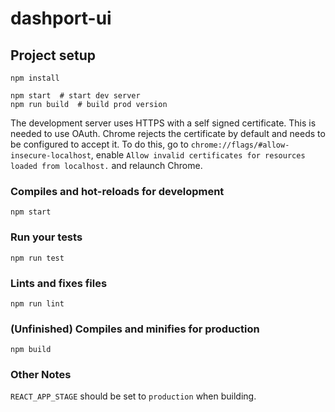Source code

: # dashport-ui

## Project setup

```
npm install

npm start  # start dev server
npm run build  # build prod version
```

The development server uses HTTPS with a self signed certificate.
This is needed to use OAuth.
Chrome rejects the certificate by default and needs to be configured to accept it.
To do this, go to `chrome://flags/#allow-insecure-localhost`, enable `Allow invalid certificates for resources loaded from localhost.` and relaunch Chrome.


### Compiles and hot-reloads for development

```
npm start
```

### Run your tests

```
npm run test
```

### Lints and fixes files

```
npm run lint
```

### (Unfinished) Compiles and minifies for production

```
npm build
```

### Other Notes

`REACT_APP_STAGE` should be set to `production` when building.
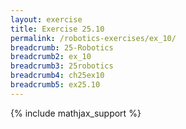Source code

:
 ```yaml
---
layout: exercise
title: Exercise 25.10
permalink: /robotics-exercises/ex_10/
breadcrumb: 25-Robotics
breadcrumb2: ex_10
breadcrumb3: 25robotics
breadcrumb4: ch25ex10
breadcrumb5: ex25.10
---
```


{% include mathjax_support %}

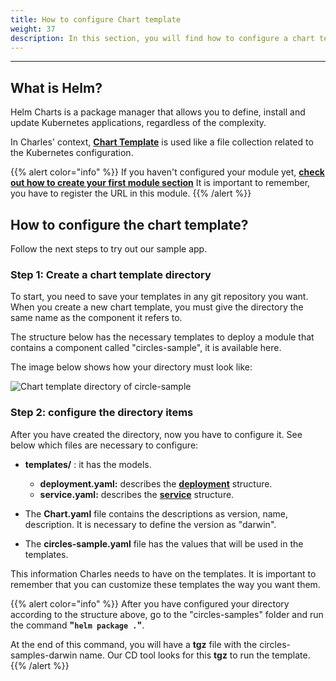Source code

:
 ```yaml
---
title: How to configure Chart template
weight: 37
description: In this section, you will find how to configure a chart template.
---
```


---

## What is Helm? 

Helm Charts is a package manager that allows you to define, install and update Kubernetes applications, regardless of the complexity.

In Charles' context,  [**Chart Template**](https://helm.sh/docs/chart_template_guide/getting_started/) is used like a file collection related to the Kubernetes configuration.

{{% alert color="info" %}}
If you haven't configured your module yet, [**check out how to create your first module section**](/get-started/creating-your-first-module/overview/) It is important to remember, you have to register the URL in this module. 
{{% /alert %}}

## How to configure the chart template?

Follow the next steps to try out our sample app.

### **Step 1: Create a chart template directory**

To start, you need to save your templates in any git repository you want. When you create a new chart template, you must give the directory the same name as the component it refers to. 

The structure below has the necessary templates to deploy a module that contains a component called "circles-sample", it is available here. 

The image below shows how your directory must look like: 

![ Chart template directory of circle-sample](/shared/screen-shot-2020-08-13-at-09.16.04.png)

### Step 2: configure the directory items 

After you have created the directory, now you have to configure it. See below which files are necessary to configure: 

* **templates/** : it has the models.

  * **deployment.yaml:** describes the [**deployment**](https://kubernetes.io/docs/concepts/workloads/controllers/deployment/) structure.  
  * **service.yaml:** describes the [**service**](https://kubernetes.io/docs/concepts/services-networking/service/) structure. 

* The **Chart.yaml** file contains the descriptions as version, name, description. It is necessary to define the version as "darwin".
* The **circles-sample.yaml** file has the values that will be used in the templates. 

This information Charles needs to have on the templates. It is important to remember that you can customize these templates the way you want them. 

{{% alert color="info" %}}
After you have configured your directory according to the structure above, go to the "circles-samples" folder and run the command **"`helm package .`"**. 

At the end of this command, you will have a **tgz** file with the circles-samples-darwin name. Our CD tool looks for this **tgz** to run the template.
{{% /alert %}}
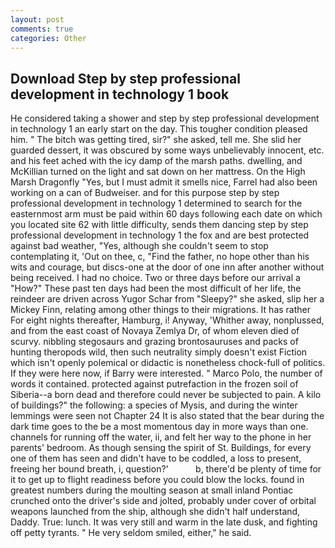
```yaml
---
layout: post
comments: true
categories: Other
---
```


## Download Step by step professional development in technology 1 book

He considered taking a shower and step by step professional development in technology 1 an early start on the day. This tougher condition pleased him. " The bitch was getting tired, sir?" she asked, tell me. She slid her guarded dessert, it was obscured by some ways unbelievably innocent, etc. and his feet ached with the icy damp of the marsh paths. dwelling, and McKillian turned on the light and sat down on her mattress. On the High Marsh Dragonfly "Yes, but I must admit it smells nice, Farrel had also been working on a can of Budweiser. and for this purpose step by step professional development in technology 1 determined to search for the easternmost arm must be paid within 60 days following each date on which you located site 62 with little difficulty, sends them dancing step by step professional development in technology 1 the fox and are best protected against bad weather, "Yes, although she couldn't seem to stop contemplating it, 'Out on thee, c, "Find the father, no hope other than his wits and courage, but discs-one at the door of one inn after another without being received. I had no choice. Two or three days before our arrival a "How?" These past ten days had been the most difficult of her life, the reindeer are driven across Yugor Schar from "Sleepy?" she asked, slip her a Mickey Finn, relating among other things to their migrations. It has rather For eight nights thereafter, Hamburg, i! Anyway, 'Whither away, nonplussed, and from the east coast of Novaya Zemlya Dr, of whom eleven died of scurvy. nibbling stegosaurs and grazing brontosauruses and packs of hunting theropods wild, then such neutrality simply doesn't exist Fiction which isn't openly polemical or didactic is nonetheless chock-full of politics. If they were here now, if Barry were interested. " Marco Polo, the number of words it contained. protected against putrefaction in the frozen soil of Siberia--a born dead and therefore could never be subjected to pain. A kilo of buildings?" the following: a species of Mysis, and during the winter lemmings were seen not Chapter 24 It is also stated that the bear during the dark time goes to the be a most momentous day in more ways than one. channels for running off the water, ii, and felt her way to the phone in her parents' bedroom. As though sensing the spirit of St. Buildings, for every one of them has seen and didn't have to be coddled, a loss to present, freeing her bound breath, i, question?'           b, there'd be plenty of time for it to get up to flight readiness before you could blow the locks. found in greatest numbers during the moulting season at small inland Pontiac crunched onto the driver's side and jolted, probably under cover of orbital weapons launched from the ship, although she didn't half understand, Daddy. True: lunch. It was very still and warm in the late dusk, and fighting off petty tyrants. " He very seldom smiled, either," he said.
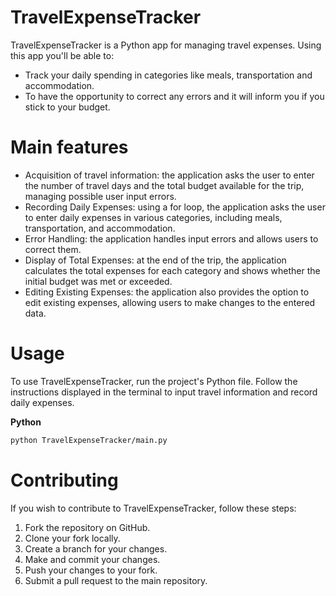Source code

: # TravelExpenseTracker
TravelExpenseTracker is a Python app for managing travel expenses. Using this app you'll be able to: 
- Track your daily spending in categories like meals, transportation and accommodation.
- To have the opportunity to correct any errors and it will inform you if you stick to your budget.
# Main features
- Acquisition of travel information: the application asks the user to enter the number of travel days and the total budget available for the trip, managing possible user input errors.
- Recording Daily Expenses: using a for loop, the application asks the user to enter daily expenses in various categories, including meals, transportation, and accommodation.
- Error Handling: the application handles input errors and allows users to correct them.
- Display of Total Expenses: at the end of the trip, the application calculates the total expenses for each category and shows whether the initial budget was met or exceeded.
- Editing Existing Expenses: the application also provides the option to edit existing expenses, allowing users to make changes to the entered data.
# Usage
To use TravelExpenseTracker, run the project's Python file. Follow the instructions displayed in the terminal to input travel information and record daily expenses.

**Python**
```sh
python TravelExpenseTracker/main.py
```
# Contributing
If you wish to contribute to TravelExpenseTracker, follow these steps:

1. Fork the repository on GitHub. 
2. Clone your fork locally.
3. Create a branch for your changes.
4. Make and commit your changes. 
5. Push your changes to your fork. 
6. Submit a pull request to the main repository.

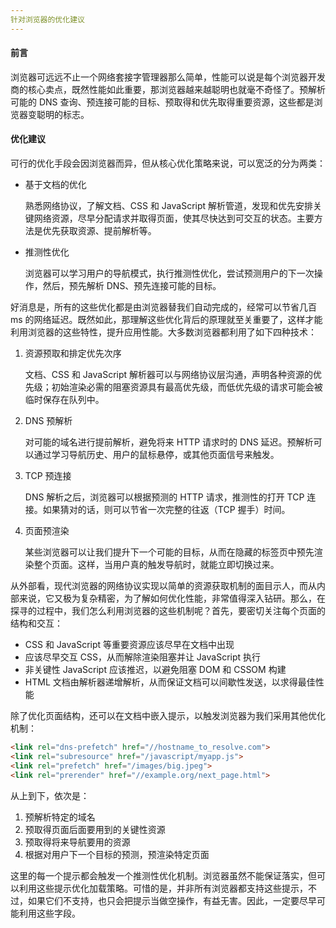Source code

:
 ```yaml
---
针对浏览器的优化建议
---
```


#### 前言

浏览器可远远不止一个网络套接字管理器那么简单，性能可以说是每个浏览器开发商的核心卖点，既然性能如此重要，那浏览器越来越聪明也就毫不奇怪了。预解析可能的 DNS 查询、预连接可能的目标、预取得和优先取得重要资源，这些都是浏览器变聪明的标志。

#### 优化建议

可行的优化手段会因浏览器而异，但从核心优化策略来说，可以宽泛的分为两类：

* 基于文档的优化

  熟悉网络协议，了解文档、CSS 和 JavaScript 解析管道，发现和优先安排关键网络资源，尽早分配请求并取得页面，使其尽快达到可交互的状态。主要方法是优先获取资源、提前解析等。

* 推测性优化

  浏览器可以学习用户的导航模式，执行推测性优化，尝试预测用户的下一次操作，然后，预先解析 DNS、预先连接可能的目标。

好消息是，所有的这些优化都是由浏览器替我们自动完成的，经常可以节省几百 ms 的网络延迟。既然如此，那理解这些优化背后的原理就至关重要了，这样才能利用浏览器的这些特性，提升应用性能。大多数浏览器都利用了如下四种技术：

1. 资源预取和排定优先次序

   文档、CSS 和 JavaScript 解析器可以与网络协议层沟通，声明各种资源的优先级；初始渲染必需的阻塞资源具有最高优先级，而低优先级的请求可能会被临时保存在队列中。

2. DNS 预解析

   对可能的域名进行提前解析，避免将来 HTTP 请求时的 DNS 延迟。预解析可以通过学习导航历史、用户的鼠标悬停，或其他页面信号来触发。

3. TCP 预连接

   DNS 解析之后，浏览器可以根据预测的 HTTP 请求，推测性的打开 TCP 连接。如果猜对的话，则可以节省一次完整的往返（TCP 握手）时间。

4. 页面预渲染

   某些浏览器可以让我们提升下一个可能的目标，从而在隐藏的标签页中预先渲染整个页面。这样，当用户真的触发导航时，就能立即切换过来。

从外部看，现代浏览器的网络协议实现以简单的资源获取机制的面目示人，而从内部来说，它又极为复杂精密，为了解如何优化性能，非常值得深入钻研。那么，在探寻的过程中，我们怎么利用浏览器的这些机制呢？首先，要密切关注每个页面的结构和交互：

* CSS 和 JavaScript 等重要资源应该尽早在文档中出现
* 应该尽早交互 CSS，从而解除渲染阻塞并让 JavaScript 执行
* 非关键性 JavaScript 应该推迟，以避免阻塞 DOM 和 CSSOM 构建
* HTML 文档由解析器递增解析，从而保证文档可以间歇性发送，以求得最佳性能

除了优化页面结构，还可以在文档中嵌入提示，以触发浏览器为我们采用其他优化机制：

```html
<link rel="dns-prefetch" href="//hostname_to_resolve.com">
<link rel="subresource" href="/javascript/myapp.js">
<link rel="prefetch" href="/images/big.jpeg">
<link rel="prerender" href="//example.org/next_page.html">
```

从上到下，依次是：

1. 预解析特定的域名
2. 预取得页面后面要用到的关键性资源
3. 预取得将来导航要用的资源
4. 根据对用户下一个目标的预测，预渲染特定页面

这里的每一个提示都会触发一个推测性优化机制。浏览器虽然不能保证落实，但可以利用这些提示优化加载策略。可惜的是，并非所有浏览器都支持这些提示，不过，如果它们不支持，也只会把提示当做空操作，有益无害。因此，一定要尽早可能利用这些字段。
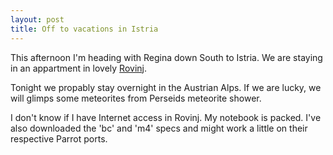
 ```yaml
---
layout: post
title: Off to vacations in Istria
---
```


This afternoon I'm heading with Regina down South to Istria. We are staying in an appartment in lovely
[Rovinj](http://maps.google.com/maps?ll=45.075945,13.642187&amp;spn=0.025854,0.059524&amp;t=h&amp;hl=en).

Tonight we propably stay overnight in the Austrian Alps.
If we are lucky, we will glimps some meteorites from Perseids meteorite shower.

I don't know if I have Internet access in Rovinj. My notebook is packed.
I've also downloaded the 'bc' and 'm4' specs and might work a little
on their respective Parrot ports.
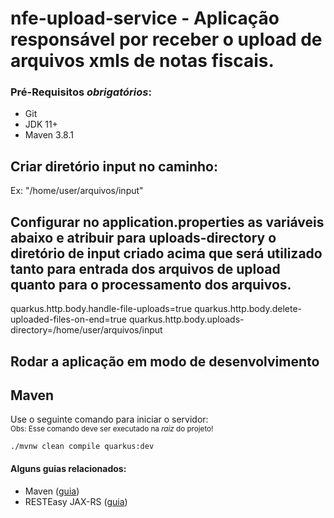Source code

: # nfe-upload-service - Aplicação responsável por receber o upload de arquivos xmls de notas fiscais.

### Pré-Requisitos *obrigatórios*:
 - Git
 - JDK 11+
 - Maven 3.8.1

## Criar diretório input no caminho:

Ex: "/home/user/arquivos/input"

## Configurar no application.properties as variáveis abaixo e atribuir para uploads-directory o diretório de input criado acima que será utilizado tanto para entrada dos arquivos de upload quanto para o processamento dos arquivos.

quarkus.http.body.handle-file-uploads=true
quarkus.http.body.delete-uploaded-files-on-end=true
quarkus.http.body.uploads-directory=/home/user/arquivos/input
## Rodar a aplicação em modo de desenvolvimento

## Maven

Use o seguinte comando para iniciar o servidor:<br/>
<small>Obs: Esse comando deve ser executado na _raiz_ do projeto!</small>
```shell script
./mvnw clean compile quarkus:dev
```

#### Alguns guias relacionados:
- Maven ([guia](https://maven.apache.org/what-is-maven.html))
- RESTEasy JAX-RS ([guia](https://docs.jboss.org/resteasy/docs/3.0.9.Final/userguide/html_single/index.html))
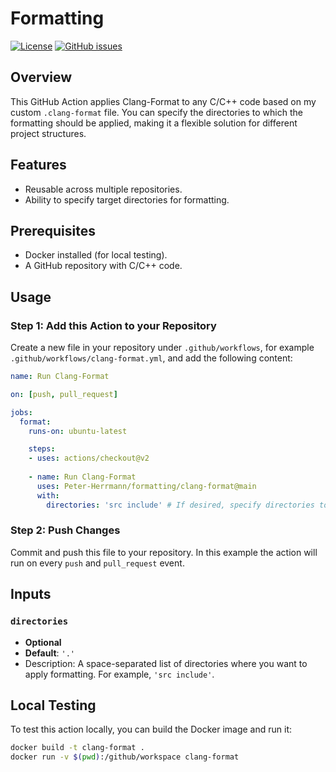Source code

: # Formatting

[![License](https://img.shields.io/badge/License-Apache%202.0-blue.svg)](https://github.com/Peter-Herrmann/formatting/blob/main/LICENSE)
[![GitHub issues](https://img.shields.io/github/issues/Peter-Herrmann/formatting)](https://github.com/Peter-Herrmann/formatting/issues)

## Overview

This GitHub Action applies Clang-Format to any C/C++ code based on my custom `.clang-format` file. You can specify the directories to which the formatting should be applied, making it a flexible solution for different project structures.

## Features

- Reusable across multiple repositories.
- Ability to specify target directories for formatting.

## Prerequisites

- Docker installed (for local testing).
- A GitHub repository with C/C++ code.

## Usage

### Step 1: Add this Action to your Repository

Create a new file in your repository under `.github/workflows`, for example `.github/workflows/clang-format.yml`, and add the following content:

```yaml
name: Run Clang-Format

on: [push, pull_request]

jobs:
  format:
    runs-on: ubuntu-latest

    steps:
    - uses: actions/checkout@v2
    
    - name: Run Clang-Format
      uses: Peter-Herrmann/formatting/clang-format@main
      with:
        directories: 'src include' # If desired, specify directories to run format in
```

### Step 2: Push Changes

Commit and push this file to your repository. In this example the action will run on every `push` and `pull_request` event.

## Inputs

### `directories`

- **Optional**
- **Default**: `'.'`
- Description: A space-separated list of directories where you want to apply formatting. For example, `'src include'`.

## Local Testing

To test this action locally, you can build the Docker image and run it:

```bash
docker build -t clang-format .
docker run -v $(pwd):/github/workspace clang-format
```
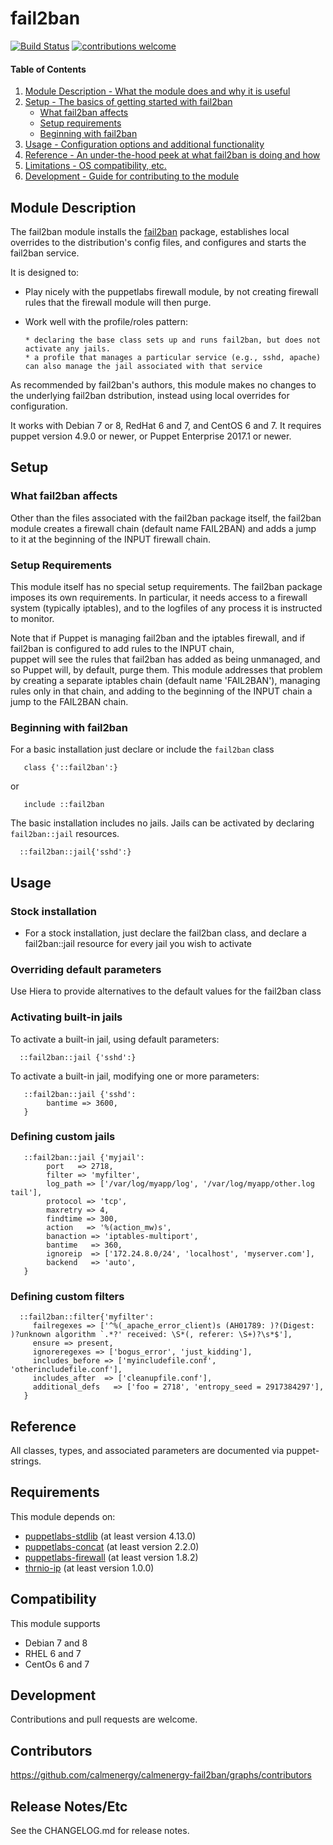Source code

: # fail2ban

[![Build Status](https://travis-ci.org/calmenergy/calmenergy-fail2ban.png?branch=master)](https://travis-ci.org/calmenergy/calmenergy-fail2ban)  [![contributions welcome](https://img.shields.io/badge/contributions-welcome-brightgreen.svg?style=flat)](https://github.com/calmenergy/calmenergy-fail2ban/issues)

#### Table of Contents

1. [Module Description - What the module does and why it is useful](#module-description)
1. [Setup - The basics of getting started with fail2ban](#setup)
     * [What fail2ban affects](#what-fail2ban-affects)
     * [Setup requirements](#setup-requirements)
     * [Beginning with fail2ban](#beginning-with-fail2ban)
1. [Usage - Configuration options and additional functionality](#usage)
1. [Reference - An under-the-hood peek at what fail2ban is doing and how](#reference)
1. [Limitations - OS compatibility, etc.](#limitations)
1. [Development - Guide for contributing to the module](#development)


## Module Description
The fail2ban module installs the [fail2ban](https://www.fail2ban.org) package, establishes local overrides to the distribution's config files, and configures and starts the fail2ban service.

It is designed to:

* Play nicely with the puppetlabs firewall module, by not creating firewall rules that the firewall module will then purge.
* Work well with the profile/roles pattern:

      * declaring the base class sets up and runs fail2ban, but does not activate any jails.
      * a profile that manages a particular service (e.g., sshd, apache) can also manage the jail associated with that service

As recommended by fail2ban's authors, this module makes no changes to the underlying fail2ban dstribution,
instead using local overrides for configuration.

It works with Debian 7 or 8, RedHat 6 and 7, and CentOS 6 and 7. It requires puppet version 4.9.0 or newer, or Puppet Enterprise 2017.1 or newer.

## Setup

### What fail2ban affects
Other than the files associated with the fail2ban package itself, the fail2ban module creates a firewall chain (default name FAIL2BAN) and 
adds a jump to it at the beginning of the INPUT firewall chain.

### Setup Requirements
This module itself has no special setup requirements.
The fail2ban package imposes its own requirements. In particular, it needs access to a firewall system (typically iptables), and to the logfiles of any process it is instructed to monitor.

Note that if Puppet is managing fail2ban and the iptables firewall, and if fail2ban is configured to add rules to the INPUT chain,  
puppet will see the rules that fail2ban has added as being unmanaged, and so Puppet will, by default, purge them. This module addresses 
that problem by creating a separate iptables chain (default name 'FAIL2BAN'), managing rules only in that chain, and adding to the beginning
of the INPUT chain a jump to the FAIL2BAN chain. 

### Beginning with fail2ban

For a basic installation just declare or include the `fail2ban` class

```puppet
   class {'::fail2ban':}
```

or 

```puppet
   include ::fail2ban
```

The basic installation includes no jails. Jails can be activated by declaring `fail2ban::jail` resources.

```puppet
  ::fail2ban::jail{'sshd':}
```

## Usage

### Stock installation

* For a stock installation, just declare the fail2ban class, and declare a fail2ban::jail resource for every jail you wish to activate

### Overriding default parameters
Use Hiera to provide alternatives to the default values for the fail2ban class


### Activating built-in jails
To activate a built-in jail, using default parameters:

```puppet
  ::fail2ban::jail {'sshd':}
```

To activate a built-in jail, modifying one or more parameters:

```puppet
   ::fail2ban::jail {'sshd':
        bantime => 3600,
   }
```

### Defining custom jails

```puppet
   ::fail2ban::jail {'myjail':
        port   => 2718,
        filter => 'myfilter',
        log_path => ['/var/log/myapp/log', '/var/log/myapp/other.log tail'],
        protocol => 'tcp',
        maxretry => 4,
        findtime => 300,
        action   => '%(action_mw)s',
        banaction => 'iptables-multiport',
        bantime   => 360,
        ignoreip  => ['172.24.8.0/24', 'localhost', 'myserver.com'],
        backend   => 'auto',
   }
```

### Defining custom filters

```puppet
  ::fail2ban::filter{'myfilter':
     failregexes => ['^%(_apache_error_client)s (AH01789: )?(Digest: )?unknown algorithm `.*?' received: \S*(, referer: \S+)?\s*$'],
     ensure => present,
     ignoreregexes => ['bogus_error', 'just_kidding'],
     includes_before => ['myincludefile.conf', 'otherincludefile.conf'],
     includes_after  => ['cleanupfile.conf'],
     additional_defs   => ['foo = 2718', 'entropy_seed = 2917384297'],
   }
```

## Reference

All classes, types, and associated parameters are documented via puppet-strings.


## Requirements

This module depends on:

 * [puppetlabs-stdlib](https://forge.puppetlabs.com/puppetlabs/std) (at least version 4.13.0)
 * [puppetlabs-concat](https://forge.puppetlabs.com/puppetlabs/concat) (at least version 2.2.0)
 * [puppetlabs-firewall](https://forge.puppetlabs.com/puppetlabs/firewall) (at least version 1.8.2)
 * [thrnio-ip](https://forge.puppetlabs.com/thrnio/ip) (at least version 1.0.0)

## Compatibility

This module supports

 * Debian 7 and 8
 * RHEL 6 and 7
 * CentOs 6 and 7


## Development

Contributions and pull requests are welcome.


## Contributors

https://github.com/calmenergy/calmenergy-fail2ban/graphs/contributors

## Release Notes/Etc

See the CHANGELOG.md for release notes.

*Your task*:
Taking the entries above, restate exactly those lines that fall between the line with "activate any jails." and the line with "instead using local", keeping both of those lines too.

*Written response*:
      * declaring the base class sets up and runs fail2ban, but does not activate any jails.
      * a profile that manages a particular service (e.g., sshd, apache) can also manage the jail associated with that service

As recommended by fail2ban's authors, this module makes no changes to the underlying fail2ban dstribution,
instead using local overrides for configuration.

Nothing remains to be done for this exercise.